The Levenberg Marquardt Algorithm
Algorithm Description
The Levenberg-Marquardt(LM) method consists of an iterative least-squares minimization of a function based on a modification of the Newton method. It’s a super-intuitive algorithm and a generic implementation can be very quickly coded up. I state the problem formally before defining the algorithm. We’ll use finite differences to approximate the first and second-order derivatives of the function.
Let \(\mathbf{x}\in\mathbf{R}^n\) be the parameter vector to be optimized. We want to find the optimal \(\mathbf{x}^*\) that minimizes the scalar error function:
\[ \begin{align*} F(\mathbf{x}) = \frac{1}{2}||\mathbf{r}(\mathbf{x})||^2 = \frac{1}{2}\mathbf{r}(\mathbf{x})^T \mathbf{r}(\mathbf{x}) \end{align*} \]
The residual error function \(\mathbf{r}:\mathbf{R}^n \to \mathbf{R}^m\) may sometimes include a comparison to reference or observed data. A very simple linear example would \(\mathbf{r}(\mathbf{x}) = \mathbf{b} - \mathbf{Ax}\). However, in the following, I assume that \(\mathbf{r}(\cdot)\) is any vector-valued function:
\[ \begin{align*} \mathbf{r}(\mathbf{x}) = (r_1(\mathbf{x}),f_2(\mathbf{x}),\ldots,r_m(\mathbf{x})) \end{align*} \]
We can define the Jacobian of the residual error functions as \(m \times n\) matrix with entries :
\[ \mathbf{J}_{ij}(\mathbf{x}) = \frac{\partial r_i}{\partial x_j}(\mathbf{x}) \]
We can also define the Hessian of the residual error functions as the \(n \times n\) matrix with entries :
\[ \begin{align*} \mathbf{H}_{ij}(\mathbf{x}) = \frac{\partial^2 r_i}{\partial x_i \partial x_j} (\mathbf{x}) \end{align*} \]
The gradient of the scalar-valued function \(F\), by the \(uv\) product rule is:
\[ \begin{align*} \nabla F(\mathbf{x}) = D\mathbf{r}(\mathbf{x}) \mathbf{r}(\mathbf{x}) = \mathbf{J}(\mathbf{x})\cdot \mathbf{r}(\mathbf{x}) \end{align*} \]

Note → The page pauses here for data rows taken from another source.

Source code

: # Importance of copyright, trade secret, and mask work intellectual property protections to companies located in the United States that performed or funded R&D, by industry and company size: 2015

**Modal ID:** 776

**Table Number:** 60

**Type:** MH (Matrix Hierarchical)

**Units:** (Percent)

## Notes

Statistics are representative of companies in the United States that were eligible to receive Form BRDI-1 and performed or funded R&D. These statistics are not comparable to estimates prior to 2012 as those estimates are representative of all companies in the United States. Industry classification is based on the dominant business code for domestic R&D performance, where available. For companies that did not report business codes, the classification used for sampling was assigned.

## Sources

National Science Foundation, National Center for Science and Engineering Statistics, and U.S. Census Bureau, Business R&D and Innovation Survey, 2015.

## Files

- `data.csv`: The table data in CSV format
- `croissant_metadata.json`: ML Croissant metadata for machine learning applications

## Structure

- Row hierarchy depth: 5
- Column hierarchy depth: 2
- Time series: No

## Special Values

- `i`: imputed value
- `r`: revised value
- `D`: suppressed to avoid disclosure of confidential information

The Hessian of the function \(F\) is:
\[ \begin{align*} \nabla^2 F(\mathbf{x}) &= D\left\{\sum_{j=1}^{m} \nabla r_j(\mathbf{x}) \cdot r_j(\mathbf{x})\right\}\\ &= \sum_{j=1}^m \nabla^2 r_j(\mathbf{x}) r_j(\mathbf{x}) + (\nabla r_j(\mathbf{x}))^2 \end{align*} \]

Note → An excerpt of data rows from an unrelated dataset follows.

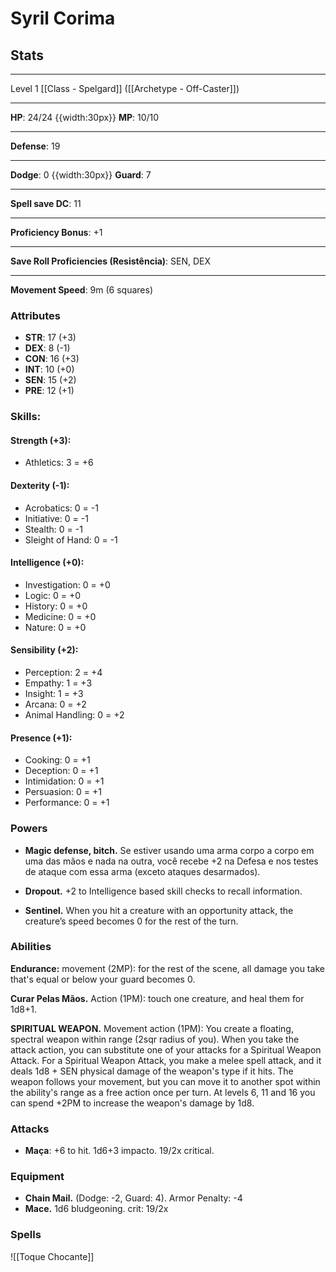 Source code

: # Syril Corima
## Stats
___
Level 1 [[Class - Spelgard]] ([[Archetype - Off-Caster]])
___
**HP**: 24/24
{{width:30px}}
**MP**: 10/10
___
**Defense**: 19
___
**Dodge**: 0 
{{width:30px}}
**Guard**: 7
___
**Spell save DC**: 11
___
**Proficiency Bonus**: +1
___
**Save Roll Proficiencies (Resistência)**: SEN, DEX
___
**Movement Speed**: 9m (6 squares)

### Attributes
- **STR**: 17 (+3)
- **DEX**: 8  (-1)
- **CON**: 16 (+3)
- **INT**: 10 (+0)
- **SEN**: 15 (+2)
- **PRE**: 12 (+1)

### Skills:
#### Strength (+3):
- Athletics: 3 = +6

#### Dexterity (-1):
- Acrobatics: 0 = -1
- Initiative: 0 = -1
- Stealth: 0 = -1
- Sleight of Hand: 0 = -1

#### Intelligence (+0):
- Investigation: 0 = +0
- Logic: 0 = +0
- History: 0 = +0
- Medicine: 0 = +0
- Nature: 0 = +0

#### Sensibility (+2):
- Perception: 2 = +4
- Empathy: 1 = +3
- Insight: 1 = +3
- Arcana: 0 = +2
- Animal Handling: 0 = +2

#### Presence (+1):
- Cooking: 0 = +1
- Deception: 0 = +1
- Intimidation: 0 = +1
- Persuasion: 0 = +1
- Performance: 0 = +1

### Powers
- **Magic defense, bitch.** Se estiver usando uma arma corpo a corpo em uma das mãos e nada na outra, você recebe +2 na Defesa e nos testes de ataque com essa arma (exceto ataques desarmados).

- **Dropout.** +2 to Intelligence based skill checks to recall information.

- **Sentinel.** When you hit a creature with an opportunity attack, the creature’s speed becomes 0 for the rest of the turn.

### Abilities

**Endurance:** movement (2MP): for the rest of the scene, all damage you take that's equal or below your guard becomes 0.

**Curar Pelas Mãos.** Action (1PM): touch one creature, and heal them for 1d8+1.

**SPIRITUAL WEAPON.** Movement action (1PM): You create a floating, spectral weapon within range (2sqr radius of you). When you take the attack action, you can substitute one of your attacks for a Spiritual Weapon Attack. For a Spiritual Weapon Attack, you make a melee spell attack, and it deals 1d8 + SEN physical damage of the weapon's type if it hits. The weapon follows your movement, but you can move it to another spot within the ability's range as a free action once per turn. At levels 6, 11 and 16 you can spend +2PM to increase the weapon's damage by 1d8.

### Attacks
- **Maça**: +6 to hit. 1d6+3 impacto. 19/2x critical.

### Equipment
- **Chain Mail.** (Dodge: -2, Guard: 4). Armor Penalty: -4
- **Mace.** 1d6 bludgeoning. crit: 19/2x

### Spells
![[Toque Chocante]]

If the derivatives \(\nabla^2 r_j(\mathbf{x})\) are small, they can be dropped and the Hessian in this case simply becomes:
\[ \nabla^2 F(\mathbf{x}) = \nabla r(\mathbf{x})^T \nabla(r(\mathbf{x})) = \mathbf{J}(\mathbf{x})^T \cdot \mathbf{J}(\mathbf{x}) \]
Then, the LM method minimizes the following \(2\)nd-order Taylor’s expansion of the actual error function:
\[ F(\mathbf{x}^{(k)} + \mathbf{h}) - F(\mathbf{x}^{(k)}) = \mathbf{h} \nabla F(\mathbf{x}^{(k)}) + \frac{1}{2}\mathbf{h}^T \nabla^2 F(\mathbf{x}^{(k)}) \mathbf{h} \tag{1}\]
Descent methods like gradient descent can place too much trust in their first- or second- order information, which can result in excessively large steps or premature convergence.
So, in LM, we add a penalty term
\[ \frac{1}{2} \lambda^{(k)} \mathbf{h}^T \mathbf{h} = \frac{1}{2} \lambda^{(k)} ||\mathbf{x} - \mathbf{x}^{(k)}||^2 \tag{2}\]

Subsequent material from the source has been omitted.